_Stored data_.
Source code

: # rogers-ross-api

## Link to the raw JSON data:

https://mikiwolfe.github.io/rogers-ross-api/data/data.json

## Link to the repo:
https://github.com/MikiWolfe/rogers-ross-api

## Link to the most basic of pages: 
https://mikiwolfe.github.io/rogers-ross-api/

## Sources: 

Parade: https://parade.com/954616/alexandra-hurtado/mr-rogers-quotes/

==

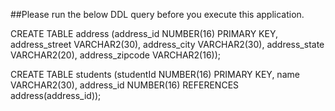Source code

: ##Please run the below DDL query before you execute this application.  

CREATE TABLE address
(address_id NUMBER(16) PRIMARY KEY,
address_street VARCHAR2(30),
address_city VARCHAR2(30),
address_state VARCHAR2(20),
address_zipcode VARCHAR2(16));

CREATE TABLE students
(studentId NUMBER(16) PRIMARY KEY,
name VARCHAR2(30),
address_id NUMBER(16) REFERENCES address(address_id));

...

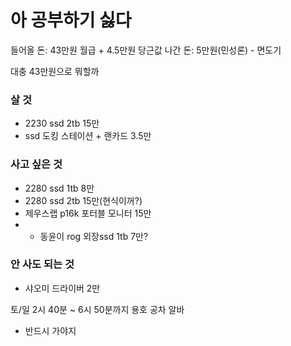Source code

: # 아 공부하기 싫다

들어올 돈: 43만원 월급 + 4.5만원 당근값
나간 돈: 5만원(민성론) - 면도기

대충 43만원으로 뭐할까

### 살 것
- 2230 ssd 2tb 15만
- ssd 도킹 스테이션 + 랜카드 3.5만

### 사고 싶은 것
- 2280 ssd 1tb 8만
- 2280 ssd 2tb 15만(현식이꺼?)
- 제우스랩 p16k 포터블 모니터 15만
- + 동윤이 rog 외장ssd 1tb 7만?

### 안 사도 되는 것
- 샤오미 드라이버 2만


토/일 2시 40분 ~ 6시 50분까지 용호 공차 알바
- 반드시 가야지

_Work instructions_. Out of the entries, report each line that contains the word "rogers".

_Finished task_.
: # rogers-ross-api
https://mikiwolfe.github.io/rogers-ross-api/data/data.json
https://github.com/MikiWolfe/rogers-ross-api
https://mikiwolfe.github.io/rogers-ross-api/
Parade: https://parade.com/954616/alexandra-hurtado/mr-rogers-quotes/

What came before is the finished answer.